A New Plymouth nurse, Deborah Hugill, was reported to the Nursing Council by one of her colleagues for making racist comments on Facebook that were later shared on the New Zealand Nurses Organisation public page.
In her posts, Hugill claimed that “Maori predominantly get more handouts & freebies in Nursing + Education + workforce”, and that her Māori colleagues “sit on their fat asses all day”, were lazy and thieves. Hugill appeared before the New Zealand Health Practitioners Disciplinary Tribunal, where she denied that she was racist, claiming that the statements she made were true.
The Tribunal assessed Hugill’s actions against the relevant legislation, as well as the Nursing Code of Conduct and Social Media Guidelines, ultimately concluding her conduct did not meet the required standards. Hugill was consequently suspended from practising as a nurse for two years. Following that, if she wishes to practice again, she will be required to fulfil certain conditions, including undertaking cultural competency training.
The New Zealand Bill of Rights Act 1990 affirms that all New Zealanders have a right to freedom of expression, even where that opinion, thought, or belief might be unpopular, distasteful or contrary to the views of the general public.
However, this right is not absolute, and comes with a number of limitations, including under the Humans Rights Act 1993 which confirms that ‘hate speech’ that is “threatening, abusive or insulting” and directed at race or colour, or national or ethnic origins, is an offence.

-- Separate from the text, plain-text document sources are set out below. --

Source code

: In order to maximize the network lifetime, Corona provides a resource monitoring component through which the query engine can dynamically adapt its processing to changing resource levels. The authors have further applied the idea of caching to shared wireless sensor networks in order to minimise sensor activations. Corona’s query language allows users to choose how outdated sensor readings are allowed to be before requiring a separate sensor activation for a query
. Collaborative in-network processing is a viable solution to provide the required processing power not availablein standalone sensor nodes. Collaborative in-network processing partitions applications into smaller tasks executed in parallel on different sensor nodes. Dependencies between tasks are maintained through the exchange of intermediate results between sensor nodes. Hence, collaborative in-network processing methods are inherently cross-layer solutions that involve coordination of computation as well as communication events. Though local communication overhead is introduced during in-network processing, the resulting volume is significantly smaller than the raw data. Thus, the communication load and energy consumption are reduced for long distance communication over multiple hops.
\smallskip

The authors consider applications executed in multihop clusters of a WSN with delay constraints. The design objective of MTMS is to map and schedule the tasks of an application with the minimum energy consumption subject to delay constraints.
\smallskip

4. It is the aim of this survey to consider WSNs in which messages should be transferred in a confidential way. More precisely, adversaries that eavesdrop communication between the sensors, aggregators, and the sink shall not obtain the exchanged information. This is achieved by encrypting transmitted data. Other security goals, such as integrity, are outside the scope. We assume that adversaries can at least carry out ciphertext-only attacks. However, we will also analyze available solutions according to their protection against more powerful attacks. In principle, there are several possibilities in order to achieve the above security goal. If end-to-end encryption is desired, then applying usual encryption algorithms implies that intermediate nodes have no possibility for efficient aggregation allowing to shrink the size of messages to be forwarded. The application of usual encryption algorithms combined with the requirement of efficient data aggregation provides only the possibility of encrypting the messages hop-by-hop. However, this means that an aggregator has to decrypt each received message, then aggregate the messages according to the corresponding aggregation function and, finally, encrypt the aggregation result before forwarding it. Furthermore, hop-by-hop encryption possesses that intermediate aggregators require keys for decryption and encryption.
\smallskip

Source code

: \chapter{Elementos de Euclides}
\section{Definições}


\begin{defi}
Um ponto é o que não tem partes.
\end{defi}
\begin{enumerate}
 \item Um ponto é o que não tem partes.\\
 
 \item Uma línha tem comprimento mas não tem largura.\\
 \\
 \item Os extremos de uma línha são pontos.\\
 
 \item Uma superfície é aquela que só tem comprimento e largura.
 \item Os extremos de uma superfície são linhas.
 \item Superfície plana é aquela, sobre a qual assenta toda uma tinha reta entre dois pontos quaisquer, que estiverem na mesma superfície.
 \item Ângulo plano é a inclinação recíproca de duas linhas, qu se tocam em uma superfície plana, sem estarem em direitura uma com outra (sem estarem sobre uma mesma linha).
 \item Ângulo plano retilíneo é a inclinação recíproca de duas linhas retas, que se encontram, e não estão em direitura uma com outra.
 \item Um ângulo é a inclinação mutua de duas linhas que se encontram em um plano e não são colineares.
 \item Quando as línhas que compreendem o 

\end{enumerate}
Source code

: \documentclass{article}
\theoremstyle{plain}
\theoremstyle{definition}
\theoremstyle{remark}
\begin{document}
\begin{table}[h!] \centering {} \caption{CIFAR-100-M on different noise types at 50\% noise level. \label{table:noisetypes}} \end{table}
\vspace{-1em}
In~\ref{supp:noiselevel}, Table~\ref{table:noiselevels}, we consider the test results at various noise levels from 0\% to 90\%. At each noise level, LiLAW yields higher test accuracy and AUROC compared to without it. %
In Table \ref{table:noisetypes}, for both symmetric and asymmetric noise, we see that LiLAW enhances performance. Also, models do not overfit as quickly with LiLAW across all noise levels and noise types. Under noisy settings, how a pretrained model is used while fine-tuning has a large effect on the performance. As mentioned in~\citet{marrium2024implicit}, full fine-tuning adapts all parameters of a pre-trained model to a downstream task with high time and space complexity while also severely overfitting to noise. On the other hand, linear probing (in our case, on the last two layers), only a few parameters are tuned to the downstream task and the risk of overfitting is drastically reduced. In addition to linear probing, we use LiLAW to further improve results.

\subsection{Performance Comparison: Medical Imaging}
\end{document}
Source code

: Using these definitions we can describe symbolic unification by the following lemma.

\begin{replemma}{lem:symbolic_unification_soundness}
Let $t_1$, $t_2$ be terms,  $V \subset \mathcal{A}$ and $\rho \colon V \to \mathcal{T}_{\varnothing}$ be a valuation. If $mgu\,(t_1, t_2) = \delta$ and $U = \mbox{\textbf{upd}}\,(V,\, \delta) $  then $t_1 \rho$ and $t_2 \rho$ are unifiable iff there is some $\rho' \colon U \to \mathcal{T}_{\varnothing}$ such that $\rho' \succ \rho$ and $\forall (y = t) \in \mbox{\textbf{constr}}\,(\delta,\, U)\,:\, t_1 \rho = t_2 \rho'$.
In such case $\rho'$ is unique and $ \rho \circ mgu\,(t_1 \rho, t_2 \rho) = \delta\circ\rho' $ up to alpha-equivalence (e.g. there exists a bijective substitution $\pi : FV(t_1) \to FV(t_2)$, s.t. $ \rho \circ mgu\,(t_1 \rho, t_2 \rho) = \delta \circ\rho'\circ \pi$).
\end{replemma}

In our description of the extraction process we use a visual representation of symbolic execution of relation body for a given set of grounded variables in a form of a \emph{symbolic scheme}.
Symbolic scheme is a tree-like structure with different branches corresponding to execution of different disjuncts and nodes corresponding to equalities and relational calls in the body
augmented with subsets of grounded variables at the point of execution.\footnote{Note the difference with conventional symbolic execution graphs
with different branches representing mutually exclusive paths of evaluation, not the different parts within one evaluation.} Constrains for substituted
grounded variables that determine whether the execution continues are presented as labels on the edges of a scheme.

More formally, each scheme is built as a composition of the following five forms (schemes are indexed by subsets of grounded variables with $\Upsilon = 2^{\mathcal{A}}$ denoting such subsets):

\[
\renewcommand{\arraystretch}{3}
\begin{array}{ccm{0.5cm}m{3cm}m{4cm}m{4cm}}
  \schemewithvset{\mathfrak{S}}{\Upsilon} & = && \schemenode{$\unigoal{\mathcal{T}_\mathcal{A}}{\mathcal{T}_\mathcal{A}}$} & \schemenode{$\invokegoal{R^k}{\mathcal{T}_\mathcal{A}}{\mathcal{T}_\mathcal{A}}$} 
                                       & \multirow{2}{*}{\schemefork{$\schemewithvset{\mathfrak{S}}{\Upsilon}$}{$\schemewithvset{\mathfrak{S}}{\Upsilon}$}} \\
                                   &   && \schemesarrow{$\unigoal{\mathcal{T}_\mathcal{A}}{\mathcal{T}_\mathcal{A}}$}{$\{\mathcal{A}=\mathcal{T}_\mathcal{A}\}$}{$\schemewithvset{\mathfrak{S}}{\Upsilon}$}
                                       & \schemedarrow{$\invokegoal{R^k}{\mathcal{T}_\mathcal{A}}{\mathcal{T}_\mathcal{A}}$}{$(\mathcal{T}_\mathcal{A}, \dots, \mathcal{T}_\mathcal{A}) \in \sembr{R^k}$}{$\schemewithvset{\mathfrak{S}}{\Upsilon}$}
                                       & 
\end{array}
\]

Workplaces are often made up of employees who have different backgrounds, views and values which can help create a diverse and dynamic workforce. However, it can also create issues if those differences result in conflict, and the expression of views that others find offensive.
The Employment Relations Act 2000 provides that where a person directly or indirectly expresses hostility against, or brings into contempt or ridicule, another employee on the ground of the race, colour, or ethnic or national origins of that employee, within a workplace, this will constitute racial harassment.
Importantly, the intent of the person who is expressing their view is irrelevant when assessing whether their behaviour constitutes racial harassment; rather, the focus is on whether it is hurtful or offensive to the affected employee, ultimately having a detrimental effect on their employment.
Where an employee makes a complaint of racial harassment, the employer must inquire into the facts of what has been alleged. If the employer is satisfied that the behaviour occurred, the employer must take whatever steps are practicable to prevent any repetition of such behaviour; if they don’t, this could be valid grounds for an employee to raise a personal grievance against the employer.
Whilst the Tribunal did not consider the particular issue, it is likely that Hugill’s conduct would meet the definition of racial harassment in the employment context, despite her claim that her statements were true, and that “It’s not hatred discussion… I am telling it. Like I have witnessed a million times over”.
Whilst Hugill’s conduct is likely to be viewed by most people as offensive, there are more ‘subtle’ examples of conduct that might not neatly fit within the definition of racial harassment. For example, a racial slur said ‘in jest’ by an employee partaking in the daily quiz with a group of colleagues during morning tea and not aimed at any particular employee. Or where an employee shares a poster on the lunchroom noticeboard (which is there for employees to use) promoting an anti-immigration community group meeting.
In this situation it is up to employers to make clear their expectations relating to such conduct and to have policies in place for dealing with this.
The reality is, whilst an employer must balance an employee’s right to freedom of expression, they also have a responsibility to provide all employees with a safe and healthy workplace. To the extent that another employee’s conduct causes offence and potentially mental distress, it becomes an employment issue.
In this regard the right to freedom of expression is subject to restrictions under both the Bill of Rights Act and other employment legislation.
Whether the expression of personal views by an employee warrants disciplinary action will require a case by case analysis, focusing on the kaupapa of the organisation, and whether what has been expressed did, or could have, caused offence to someone else. Through clear policies, leadership and consistency, employers should be able to create a workplace culture whereby employees can hold their own views but express those (or not) in a respectful manner.
Similarly, employees should consider what social responsibilities they have before expressing views in the workplace, as not only could they find themselves in breach of their employment obligations, they may also find themselves responsible for creating an unsafe and unhappy space for others.